The ABC has reminded us in recent days of a key date for understanding a Spain that moved from dictatorship to democracy through a remarkable political balancing act. The same comparison is always resorted to, but not much is done … Told in film and television about an exciting moment in our recent history. Certainly, if the House of Representatives had been in Washington and the fathers of the Spanish Constitution had named Johnson, Jefferson, or Kennedy, we would have had a film library to hold JosĂ© Luis GarcĂ himself. But it is a period that, over the years, remained forgotten, which facilitated reinterpretations far removed from any historical data or standards. Most important of all, it broke the general consensus that had developed in Spanish society that things had been done well and that we had politicians who were up to the task. Only half a century has passed since then, but looking at the present, anyone would think we have passed a thousand years. The alleged participants sang “How We’ve Changed.”
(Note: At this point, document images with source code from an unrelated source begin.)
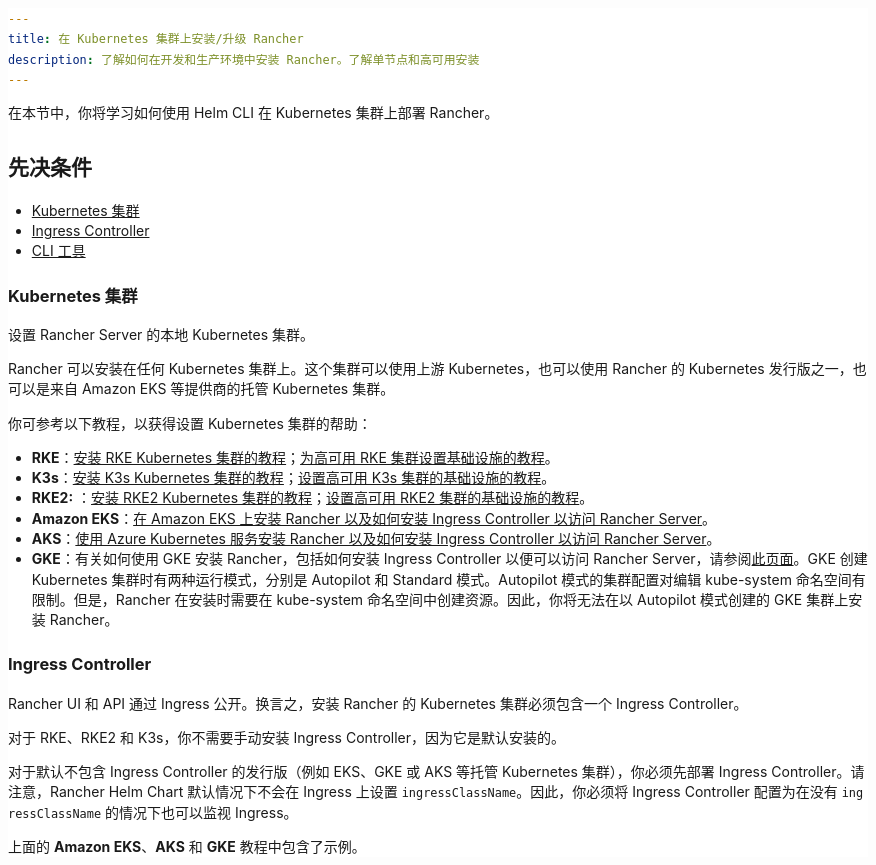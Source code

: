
 ```yaml
---
title: 在 Kubernetes 集群上安装/升级 Rancher
description: 了解如何在开发和生产环境中安装 Rancher。了解单节点和高可用安装
---
```


在本节中，你将学习如何使用 Helm CLI 在 Kubernetes 集群上部署 Rancher。


## 先决条件

- [Kubernetes 集群](#kubernetes-集群)
- [Ingress Controller](#ingress-controller)
- [CLI 工具](#cli-工具)

### Kubernetes 集群

设置 Rancher Server 的本地 Kubernetes 集群。

Rancher 可以安装在任何 Kubernetes 集群上。这个集群可以使用上游 Kubernetes，也可以使用 Rancher 的 Kubernetes 发行版之一，也可以是来自 Amazon EKS 等提供商的托管 Kubernetes 集群。

你可参考以下教程，以获得设置 Kubernetes 集群的帮助：

- **RKE**：[安装 RKE Kubernetes 集群的教程](../how-to-guides/new-user-guides/kubernetes-cluster-setup/rke1-for-rancher.md)；[为高可用 RKE 集群设置基础设施的教程](../how-to-guides/new-user-guides/infrastructure-setup/ha-rke1-kubernetes-cluster.md)。
- **K3s**：[安装 K3s Kubernetes 集群的教程](../how-to-guides/new-user-guides/kubernetes-cluster-setup/k3s-for-rancher.md)；[设置高可用 K3s 集群的基础设施的教程](../how-to-guides/new-user-guides/infrastructure-setup/ha-k3s-kubernetes-cluster.md)。
- **RKE2:** ：[安装 RKE2 Kubernetes 集群的教程](../how-to-guides/new-user-guides/kubernetes-cluster-setup/rke2-for-rancher.md)；[设置高可用 RKE2 集群的基础设施的教程](../how-to-guides/new-user-guides/infrastructure-setup/ha-rke2-kubernetes-cluster.md)。
- **Amazon EKS**：[在 Amazon EKS 上安装 Rancher 以及如何安装 Ingress Controller 以访问 Rancher Server](../getting-started/installation-and-upgrade/install-upgrade-on-a-kubernetes-cluster/rancher-on-amazon-eks.md)。
- **AKS**：[使用 Azure Kubernetes 服务安装 Rancher 以及如何安装 Ingress Controller 以访问 Rancher Server](../getting-started/installation-and-upgrade/install-upgrade-on-a-kubernetes-cluster/rancher-on-aks.md)。
- **GKE**：有关如何使用 GKE 安装 Rancher，包括如何安装 Ingress Controller 以便可以访问 Rancher Server，请参阅[此页面](../getting-started/installation-and-upgrade/install-upgrade-on-a-kubernetes-cluster/rancher-on-gke.md)。GKE 创建 Kubernetes 集群时有两种运行模式，分别是 Autopilot 和 Standard 模式。Autopilot 模式的集群配置对编辑 kube-system 命名空间有限制。但是，Rancher 在安装时需要在 kube-system 命名空间中创建资源。因此，你将无法在以 Autopilot 模式创建的 GKE 集群上安装 Rancher。

### Ingress Controller

Rancher UI 和 API 通过 Ingress 公开。换言之，安装 Rancher 的 Kubernetes 集群必须包含一个 Ingress Controller。

对于 RKE、RKE2 和 K3s，你不需要手动安装 Ingress Controller，因为它是默认安装的。

对于默认不包含 Ingress Controller 的发行版（例如 EKS、GKE 或 AKS 等托管 Kubernetes 集群），你必须先部署 Ingress Controller。请注意，Rancher Helm Chart 默认情况下不会在 Ingress 上设置 `ingressClassName`。因此，你必须将 Ingress Controller 配置为在没有 `ingressClassName` 的情况下也可以监视 Ingress。

上面的 **Amazon EKS**、**AKS** 和 **GKE** 教程中包含了示例。
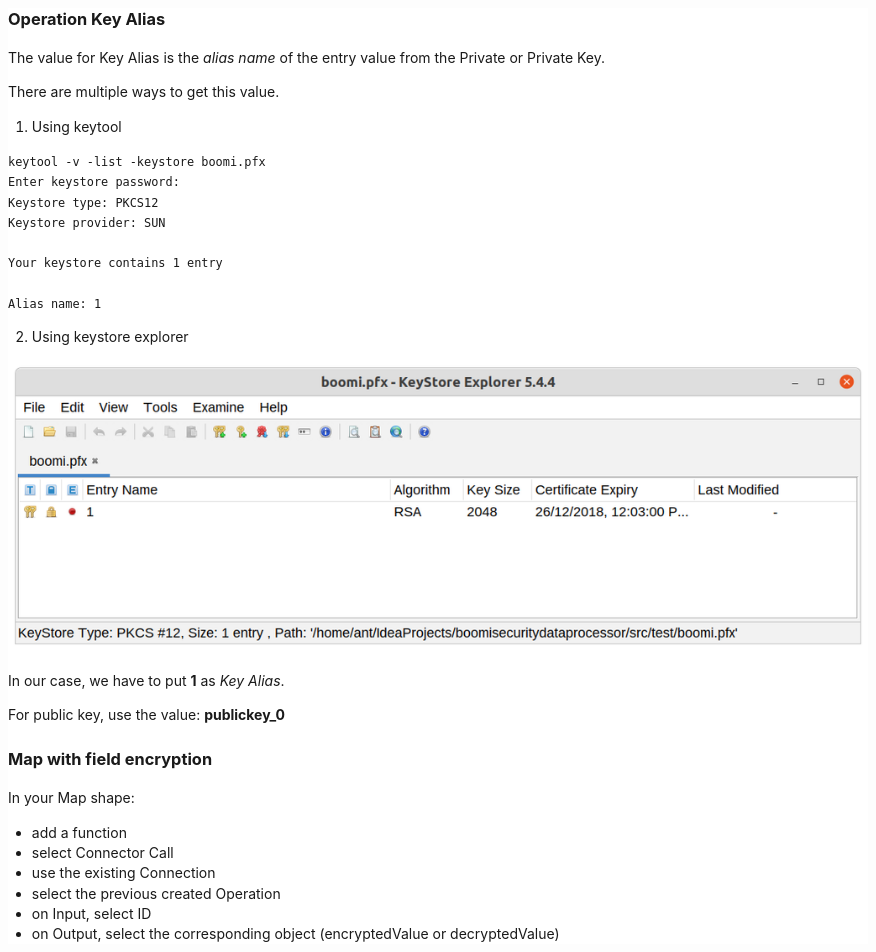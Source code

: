 ### Operation Key Alias

The value for Key Alias is the *alias name* of the entry value from the Private or Private Key.

There are multiple ways to get this value.

1. Using keytool

```shell
keytool -v -list -keystore boomi.pfx 
Enter keystore password:  
Keystore type: PKCS12
Keystore provider: SUN

Your keystore contains 1 entry

Alias name: 1
```
2. Using keystore explorer

![Alt text](/assets/boomi-advanced-security/keystore-explorer.png?raw=true "BoomiSecurityDataProcessor")

In our case, we have to put **1** as *Key Alias*.

For public key, use the value: **publickey_0**

### Map with field encryption

In your Map shape:

- add a function
- select Connector Call
- use the existing Connection
- select the previous created Operation
- on Input, select ID
- on Output, select the corresponding object (encryptedValue or decryptedValue)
I belong to the Sesame Street generation, those of us who were practically born with the Magna Carta under our arms. We were and still are very lucky to live life freely, without black and white memories, despite difficult periods like Etta’s lead years. However, I remember how the elderly recalled the 23F incident with a shade of fear in their eyes because it was more than just fear. It was a look into the past that this fledgling democracy could not afford, causing many to improvise a suitcase that night.
Perhaps because of this latent fear, I appreciate the greatness of the transformation that has enabled rival politicians to sit at the same table, with positions far more contradictory than those taken today by the two main national parties, unable to reach the consensus that society has actually signed up to on a daily basis.
If 50 years ago many Spaniards had clung to the monarchy as if it were the mainmast of a ship that had just sailed towards an uncertain future; Half a century later, many of these infants and young children, who had only cared for Espenite and the witch Aphrea, now turned to the figure of Felipe VI in the face of the decline of political life. His conciliatory example in the face of deafening noise; His model, which he carries within his family, does not divide this country, but rather expands it.